1863 Mexican emperor referendum

Results
| Choice | Votes | % |
| Yes | 6,445,564 | 100.00% |
| No | 0 | 0.00% |
| Valid votes | 6,445,564 | 100.00% |
| Invalid or blank votes | 0 | 0.00% |
| Total votes | 6,445,564 | 100.00% |
| Registered voters/turnout |  | 74.77% |

= 1863 Mexican emperor referendum =

A referendum on Maximilian becoming Emperor was held in Mexico on 4 December 1863. The proposal was supposedly approved by 100% of voters, with not a single vote cast against. Maximilian subsequently took the throne on 11 April 1864, starting the era of the Second Mexican Empire.

==Background==
In 1861 Mexican president Benito Juárez declared a moratorium on the country's debt as it was effectively bankrupt.
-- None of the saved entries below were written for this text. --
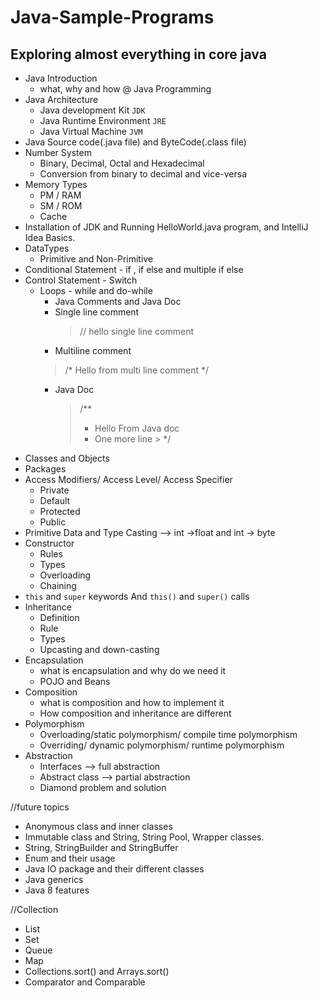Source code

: # Java-Sample-Programs
## Exploring almost everything in core java
- Java Introduction
  - what, why and how @ Java Programming
- Java Architecture
  - Java development Kit `JDK`
  - Java Runtime Environment `JRE`
  - Java Virtual Machine `JVM`
- Java Source code(.java file) and ByteCode(.class file)
- Number System
  - Binary, Decimal, Octal and Hexadecimal
  - Conversion from binary to decimal and vice-versa
- Memory Types
  - PM / RAM
  - SM / ROM
  - Cache
- Installation of JDK and Running HelloWorld.java program, and IntelliJ Idea Basics.
- DataTypes
  - Primitive and Non-Primitive
- Conditional Statement - if , if else and multiple if else
- Control Statement - Switch
  - Loops - while and do-while
    - Java Comments and Java Doc
    - Single line comment
      > // hello single line comment
    - Multiline comment
    > /*
    >   Hello from
    >   multi line comment
    >   */
    - Java Doc
      > /**
      >  * Hello From Java doc
      >  * One more line
           >  */
- Classes and Objects
- Packages
- Access Modifiers/ Access Level/ Access Specifier
  - Private
  - Default
  - Protected
  - Public
- Primitive Data and Type Casting --> int ->float and int -> byte
- Constructor
  - Rules
  - Types
  - Overloading
  - Chaining
- `this` and `super` keywords And `this()` and `super()` calls
- Inheritance
  - Definition
  - Rule
  - Types
  - Upcasting and down-casting
- Encapsulation
  - what is encapsulation and why do we need it
  - POJO and Beans
- Composition
  - what is composition and how to implement it
  - How composition and inheritance are different
- Polymorphism
  - Overloading/static polymorphism/ compile time polymorphism
  - Overriding/ dynamic polymorphism/ runtime polymorphism
- Abstraction
  - Interfaces --> full abstraction
  - Abstract class --> partial abstraction
  - Diamond problem and solution

//future topics

- Anonymous class and inner classes
- Immutable class and String, String Pool, Wrapper classes.
- String, StringBuilder and StringBuffer
- Enum and their usage
- Java IO package and their different classes
- Java generics
- Java 8 features

//Collection

- List
- Set
- Queue
- Map
- Collections.sort(<List>) and Arrays.sort(<Array>)
- Comparator and Comparable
The country's creditors, Spain, France, and Great Britain decided to take action and formalized plans to militarily intervene in Mexico at the Convention of London on October 31, 1861. The port of Veracruz was occupied, but Spain and Great Britain began to back away as they realized France intended to overthrow the Mexican government in a plot that gained collaboration from Mexican monarchists.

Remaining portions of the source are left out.